THE SHADOW OF THE DEEP

 

T A L A T H I S

Sea Wolf, Nearing the King’s Bay, Aille
Larthsday, 22nd of Nixxenis, 1081 AV
 

In the dark, the most absolute masks are rarely born of cruelty, but from the paralyzing terror of a transient spark. To endure that sudden warmth, we construct impenetrable facades, suffering the silent fracture of our own design for the brilliant flames we are condemned to outlast.

 

— Excerpt from Anguish of the Heart, First Book of the Revelations from the Lost Soul

The sea was a liar, but a predictable one. A pilot trained in the silent language of the tide could read the deceit in the aggressive curl of a wave or the sudden, unnatural slackening of canvas. The ocean’s treachery always followed the uncontested laws of pressure and weight. People were vastly more complicated.
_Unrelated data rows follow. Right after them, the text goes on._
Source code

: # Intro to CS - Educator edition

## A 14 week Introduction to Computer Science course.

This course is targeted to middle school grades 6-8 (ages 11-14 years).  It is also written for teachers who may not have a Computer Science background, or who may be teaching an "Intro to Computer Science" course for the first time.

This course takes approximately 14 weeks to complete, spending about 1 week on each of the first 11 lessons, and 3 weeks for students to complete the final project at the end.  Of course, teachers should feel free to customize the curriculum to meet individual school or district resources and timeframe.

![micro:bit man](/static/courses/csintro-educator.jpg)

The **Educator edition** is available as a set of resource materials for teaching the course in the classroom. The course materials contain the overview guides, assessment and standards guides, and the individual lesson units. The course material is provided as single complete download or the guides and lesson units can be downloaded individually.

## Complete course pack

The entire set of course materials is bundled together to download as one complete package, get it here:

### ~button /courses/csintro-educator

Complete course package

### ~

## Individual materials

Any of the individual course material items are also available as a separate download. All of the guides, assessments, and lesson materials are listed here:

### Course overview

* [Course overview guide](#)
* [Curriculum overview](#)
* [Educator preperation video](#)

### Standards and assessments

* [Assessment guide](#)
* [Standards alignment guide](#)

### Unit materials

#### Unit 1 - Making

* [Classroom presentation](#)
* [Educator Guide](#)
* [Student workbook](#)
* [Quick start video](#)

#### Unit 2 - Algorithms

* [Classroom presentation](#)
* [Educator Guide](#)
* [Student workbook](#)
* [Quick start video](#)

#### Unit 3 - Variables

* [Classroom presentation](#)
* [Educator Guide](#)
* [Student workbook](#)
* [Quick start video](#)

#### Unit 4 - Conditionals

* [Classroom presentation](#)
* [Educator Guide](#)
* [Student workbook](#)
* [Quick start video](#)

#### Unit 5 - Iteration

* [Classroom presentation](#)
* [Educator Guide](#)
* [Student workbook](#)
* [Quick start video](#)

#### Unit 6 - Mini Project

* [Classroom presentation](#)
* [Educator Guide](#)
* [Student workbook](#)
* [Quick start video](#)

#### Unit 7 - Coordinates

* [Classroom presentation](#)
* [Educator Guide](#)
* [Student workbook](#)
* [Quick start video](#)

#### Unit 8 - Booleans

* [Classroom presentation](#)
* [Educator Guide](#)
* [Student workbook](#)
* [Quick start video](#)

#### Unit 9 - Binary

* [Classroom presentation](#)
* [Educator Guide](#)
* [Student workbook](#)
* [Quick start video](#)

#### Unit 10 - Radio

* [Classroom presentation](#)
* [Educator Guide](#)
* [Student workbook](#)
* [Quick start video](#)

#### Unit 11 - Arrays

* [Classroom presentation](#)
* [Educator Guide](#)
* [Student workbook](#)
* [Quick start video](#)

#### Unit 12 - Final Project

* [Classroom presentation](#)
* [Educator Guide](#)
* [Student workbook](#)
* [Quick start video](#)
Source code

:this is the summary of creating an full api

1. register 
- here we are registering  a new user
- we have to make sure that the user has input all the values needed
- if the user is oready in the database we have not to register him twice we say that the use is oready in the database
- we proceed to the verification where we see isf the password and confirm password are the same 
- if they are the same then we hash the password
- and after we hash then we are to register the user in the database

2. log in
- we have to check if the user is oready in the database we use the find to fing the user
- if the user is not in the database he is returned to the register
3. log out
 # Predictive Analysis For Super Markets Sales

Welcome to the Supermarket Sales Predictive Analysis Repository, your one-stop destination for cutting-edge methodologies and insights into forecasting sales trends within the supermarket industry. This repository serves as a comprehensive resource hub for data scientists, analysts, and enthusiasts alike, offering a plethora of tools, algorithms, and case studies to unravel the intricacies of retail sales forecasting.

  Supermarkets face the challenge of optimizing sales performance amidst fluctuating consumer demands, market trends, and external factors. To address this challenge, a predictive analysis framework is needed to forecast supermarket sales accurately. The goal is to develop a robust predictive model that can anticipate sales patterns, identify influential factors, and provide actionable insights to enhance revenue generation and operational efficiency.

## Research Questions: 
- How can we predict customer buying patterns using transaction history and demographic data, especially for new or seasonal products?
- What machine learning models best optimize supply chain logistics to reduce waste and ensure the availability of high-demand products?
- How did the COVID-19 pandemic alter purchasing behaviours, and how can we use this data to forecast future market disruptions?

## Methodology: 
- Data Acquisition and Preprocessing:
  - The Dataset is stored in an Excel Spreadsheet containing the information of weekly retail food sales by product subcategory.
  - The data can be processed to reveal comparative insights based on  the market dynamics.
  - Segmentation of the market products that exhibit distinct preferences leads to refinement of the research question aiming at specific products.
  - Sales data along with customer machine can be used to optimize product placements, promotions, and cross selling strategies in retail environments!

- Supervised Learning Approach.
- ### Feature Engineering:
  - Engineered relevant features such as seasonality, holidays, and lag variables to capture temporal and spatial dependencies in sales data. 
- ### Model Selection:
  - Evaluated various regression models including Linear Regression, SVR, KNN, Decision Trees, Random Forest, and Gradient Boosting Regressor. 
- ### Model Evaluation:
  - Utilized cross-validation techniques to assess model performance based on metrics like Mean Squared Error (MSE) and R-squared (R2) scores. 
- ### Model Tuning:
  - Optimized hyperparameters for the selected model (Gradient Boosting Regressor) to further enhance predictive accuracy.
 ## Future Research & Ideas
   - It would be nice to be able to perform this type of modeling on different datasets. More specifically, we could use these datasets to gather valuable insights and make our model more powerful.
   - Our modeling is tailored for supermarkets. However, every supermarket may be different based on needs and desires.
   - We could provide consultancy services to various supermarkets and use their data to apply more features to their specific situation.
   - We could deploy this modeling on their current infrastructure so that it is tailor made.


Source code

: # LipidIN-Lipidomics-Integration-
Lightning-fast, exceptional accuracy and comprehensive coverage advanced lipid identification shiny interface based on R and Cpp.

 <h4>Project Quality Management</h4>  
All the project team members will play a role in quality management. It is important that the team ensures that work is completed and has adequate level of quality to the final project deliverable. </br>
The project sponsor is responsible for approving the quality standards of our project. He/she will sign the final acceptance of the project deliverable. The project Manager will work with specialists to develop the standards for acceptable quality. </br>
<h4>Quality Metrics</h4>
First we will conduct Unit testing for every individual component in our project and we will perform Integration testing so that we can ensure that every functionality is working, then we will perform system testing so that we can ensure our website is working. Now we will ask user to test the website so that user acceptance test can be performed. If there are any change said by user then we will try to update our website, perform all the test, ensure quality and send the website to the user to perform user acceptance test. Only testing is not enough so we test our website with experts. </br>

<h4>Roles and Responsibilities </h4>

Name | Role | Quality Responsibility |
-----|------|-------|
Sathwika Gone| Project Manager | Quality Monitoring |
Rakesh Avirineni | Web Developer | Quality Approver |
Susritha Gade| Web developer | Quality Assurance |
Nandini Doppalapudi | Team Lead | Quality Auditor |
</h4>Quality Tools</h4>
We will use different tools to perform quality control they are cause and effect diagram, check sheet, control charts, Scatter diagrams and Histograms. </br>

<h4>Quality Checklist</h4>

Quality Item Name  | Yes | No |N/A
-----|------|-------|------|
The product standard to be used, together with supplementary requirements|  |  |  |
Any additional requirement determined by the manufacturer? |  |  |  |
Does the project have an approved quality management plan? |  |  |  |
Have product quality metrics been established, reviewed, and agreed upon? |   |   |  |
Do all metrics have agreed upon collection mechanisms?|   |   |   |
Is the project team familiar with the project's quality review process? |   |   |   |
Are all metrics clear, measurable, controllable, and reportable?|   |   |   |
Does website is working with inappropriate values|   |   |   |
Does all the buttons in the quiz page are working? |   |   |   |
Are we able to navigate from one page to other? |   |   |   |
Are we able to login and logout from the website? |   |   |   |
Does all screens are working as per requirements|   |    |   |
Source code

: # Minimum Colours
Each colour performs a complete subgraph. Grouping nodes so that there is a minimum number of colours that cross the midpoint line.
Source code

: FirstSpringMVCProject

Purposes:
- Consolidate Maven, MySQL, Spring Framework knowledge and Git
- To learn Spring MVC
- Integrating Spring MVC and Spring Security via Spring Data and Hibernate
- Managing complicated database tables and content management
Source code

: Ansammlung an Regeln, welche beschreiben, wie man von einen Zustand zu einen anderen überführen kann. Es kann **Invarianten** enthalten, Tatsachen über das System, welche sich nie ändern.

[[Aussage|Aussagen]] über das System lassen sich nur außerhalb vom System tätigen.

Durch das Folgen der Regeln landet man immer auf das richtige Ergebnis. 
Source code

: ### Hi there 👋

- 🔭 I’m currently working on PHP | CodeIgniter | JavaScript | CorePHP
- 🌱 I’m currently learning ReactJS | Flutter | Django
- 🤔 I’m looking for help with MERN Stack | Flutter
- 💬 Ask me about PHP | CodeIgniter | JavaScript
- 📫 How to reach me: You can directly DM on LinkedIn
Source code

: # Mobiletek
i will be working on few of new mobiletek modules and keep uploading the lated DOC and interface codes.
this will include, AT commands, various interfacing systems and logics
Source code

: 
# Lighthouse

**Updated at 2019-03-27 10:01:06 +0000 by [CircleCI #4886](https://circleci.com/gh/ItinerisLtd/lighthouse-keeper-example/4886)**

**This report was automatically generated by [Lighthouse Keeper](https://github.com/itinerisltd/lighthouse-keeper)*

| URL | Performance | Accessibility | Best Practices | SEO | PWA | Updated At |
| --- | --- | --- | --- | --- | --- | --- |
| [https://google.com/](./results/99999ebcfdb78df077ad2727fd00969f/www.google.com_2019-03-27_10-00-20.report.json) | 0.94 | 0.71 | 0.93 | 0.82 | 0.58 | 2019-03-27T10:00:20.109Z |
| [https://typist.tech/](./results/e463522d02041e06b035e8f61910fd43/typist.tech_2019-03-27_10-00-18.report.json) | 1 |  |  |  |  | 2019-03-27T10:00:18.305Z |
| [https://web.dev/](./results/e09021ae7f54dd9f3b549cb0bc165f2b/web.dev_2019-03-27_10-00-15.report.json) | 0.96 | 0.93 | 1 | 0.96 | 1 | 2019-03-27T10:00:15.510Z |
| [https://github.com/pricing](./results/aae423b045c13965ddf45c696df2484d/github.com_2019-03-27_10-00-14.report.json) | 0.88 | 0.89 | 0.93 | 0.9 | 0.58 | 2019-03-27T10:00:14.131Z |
Dark shadows consumed Talathis Dawntreader at the helm of the Sea Wolf, his bare hands resting lightly on the damp mahogany spokes of the wheel. They were deep within the Shrouded Sound, the protected maritime basin acting as the central hydrographic heart of the Eleysian Islands. Here, the Vapor Shroud had swallowed the world. The dense seasonal fog reduced the whole of the Sailing Master’s horizon to thirty short yards of slick decking and the impenetrable, grey mist pressing in heavily around him. Caught within a deep channel, the ship glided on a strong subsurface pull. She required almost no correction, the deep keel tracking true through the black water. It left Talathis isolated in a small universe of frost and damp wood, accompanied only by the memory of the woman who had suddenly drawn a boundary of cold iron between them.

He relived the moment at the starboard rail. He had seen the rigid, unnatural line of her spine and the forced stillness of her shoulders. Then came the flawlessly flat, archaic court Therysian used to dismiss him: I do not require such indulgence. A makeshift barricade cobbled together from panic. Talathis had spent his life reading unspoken tension, whether in the frayed strands of a heavy hawser or the stiff movement of a desperate sailor. The tautness was a visible, heavy fact.

Barely a fortnight past, in a smoke-choked tavern in Averos, a woman from the southern islands had sold him a story of desperate love while quietly mapping the itinerary of the Sea Wolf. When the woman lied, she was fluid, warm, and perfectly relaxed—the effortless, calculated deception of a predator comfortable with her net.

Krysaalis’s lie flowed from someplace else entirely. She had been trembling, a shudder so deep in her bones that it defied her aristocratic poise. Her injured hand, wrapped tight in pristine linen, had clenched so hard he thought he might actually hear the bones grind against each other. Her rejection bore no scent of malice or high-born indifference. Something frightened her. Pushing him away must have been the only math she had left to survive it. 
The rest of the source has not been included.